WORK ORDER:
Read the records and write them out again exactly.

-- RECORDS SUPPLIED follows --

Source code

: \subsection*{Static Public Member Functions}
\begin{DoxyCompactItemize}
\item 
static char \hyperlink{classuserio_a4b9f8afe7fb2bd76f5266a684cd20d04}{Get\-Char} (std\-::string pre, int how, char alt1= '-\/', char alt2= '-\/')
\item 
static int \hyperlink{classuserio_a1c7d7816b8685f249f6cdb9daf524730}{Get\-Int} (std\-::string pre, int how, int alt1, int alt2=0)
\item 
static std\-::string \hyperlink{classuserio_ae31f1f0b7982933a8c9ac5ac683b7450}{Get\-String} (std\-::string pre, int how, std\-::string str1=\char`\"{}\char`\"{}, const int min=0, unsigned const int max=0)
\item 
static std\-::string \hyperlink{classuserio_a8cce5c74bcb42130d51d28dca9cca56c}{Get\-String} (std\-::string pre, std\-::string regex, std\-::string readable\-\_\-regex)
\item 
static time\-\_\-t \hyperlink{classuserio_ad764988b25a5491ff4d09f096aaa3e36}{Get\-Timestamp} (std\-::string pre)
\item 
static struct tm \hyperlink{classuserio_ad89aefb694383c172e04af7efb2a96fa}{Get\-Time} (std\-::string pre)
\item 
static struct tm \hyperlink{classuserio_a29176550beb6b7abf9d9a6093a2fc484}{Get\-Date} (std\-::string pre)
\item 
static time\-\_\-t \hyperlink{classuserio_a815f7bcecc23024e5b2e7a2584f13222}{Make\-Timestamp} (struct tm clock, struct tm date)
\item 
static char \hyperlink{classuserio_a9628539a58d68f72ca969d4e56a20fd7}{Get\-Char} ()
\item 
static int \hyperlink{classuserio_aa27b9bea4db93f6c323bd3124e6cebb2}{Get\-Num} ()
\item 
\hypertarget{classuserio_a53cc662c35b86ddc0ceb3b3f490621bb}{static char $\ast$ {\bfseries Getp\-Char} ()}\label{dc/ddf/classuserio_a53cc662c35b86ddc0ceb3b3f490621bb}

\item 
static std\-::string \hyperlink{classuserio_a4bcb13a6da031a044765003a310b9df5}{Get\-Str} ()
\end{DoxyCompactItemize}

-- RECORDS SUPPLIED concluded --

RESULT:
Source code

: \subsection*{Static Public Member Functions}
\begin{DoxyCompactItemize}
\item 
static char \hyperlink{classuserio_a4b9f8afe7fb2bd76f5266a684cd20d04}{Get\-Char} (std\-::string pre, int how, char alt1= '-\/', char alt2= '-\/')
\item 
static int \hyperlink{classuserio_a1c7d7816b8685f249f6cdb9daf524730}{Get\-Int} (std\-::string pre, int how, int alt1, int alt2=0)
\item 
static std\-::string \hyperlink{classuserio_ae31f1f0b7982933a8c9ac5ac683b7450}{Get\-String} (std\-::string pre, int how, std\-::string str1=\char`\"{}\char`\"{}, const int min=0, unsigned const int max=0)
\item 
static std\-::string \hyperlink{classuserio_a8cce5c74bcb42130d51d28dca9cca56c}{Get\-String} (std\-::string pre, std\-::string regex, std\-::string readable\-\_\-regex)
\item 
static time\-\_\-t \hyperlink{classuserio_ad764988b25a5491ff4d09f096aaa3e36}{Get\-Timestamp} (std\-::string pre)
\item 
static struct tm \hyperlink{classuserio_ad89aefb694383c172e04af7efb2a96fa}{Get\-Time} (std\-::string pre)
\item 
static struct tm \hyperlink{classuserio_a29176550beb6b7abf9d9a6093a2fc484}{Get\-Date} (std\-::string pre)
\item 
static time\-\_\-t \hyperlink{classuserio_a815f7bcecc23024e5b2e7a2584f13222}{Make\-Timestamp} (struct tm clock, struct tm date)
\item 
static char \hyperlink{classuserio_a9628539a58d68f72ca969d4e56a20fd7}{Get\-Char} ()
\item 
static int \hyperlink{classuserio_aa27b9bea4db93f6c323bd3124e6cebb2}{Get\-Num} ()
\item 
\hypertarget{classuserio_a53cc662c35b86ddc0ceb3b3f490621bb}{static char $\ast$ {\bfseries Getp\-Char} ()}\label{dc/ddf/classuserio_a53cc662c35b86ddc0ceb3b3f490621bb}

\item 
static std\-::string \hyperlink{classuserio_a4bcb13a6da031a044765003a310b9df5}{Get\-Str} ()
\end{DoxyCompactItemize}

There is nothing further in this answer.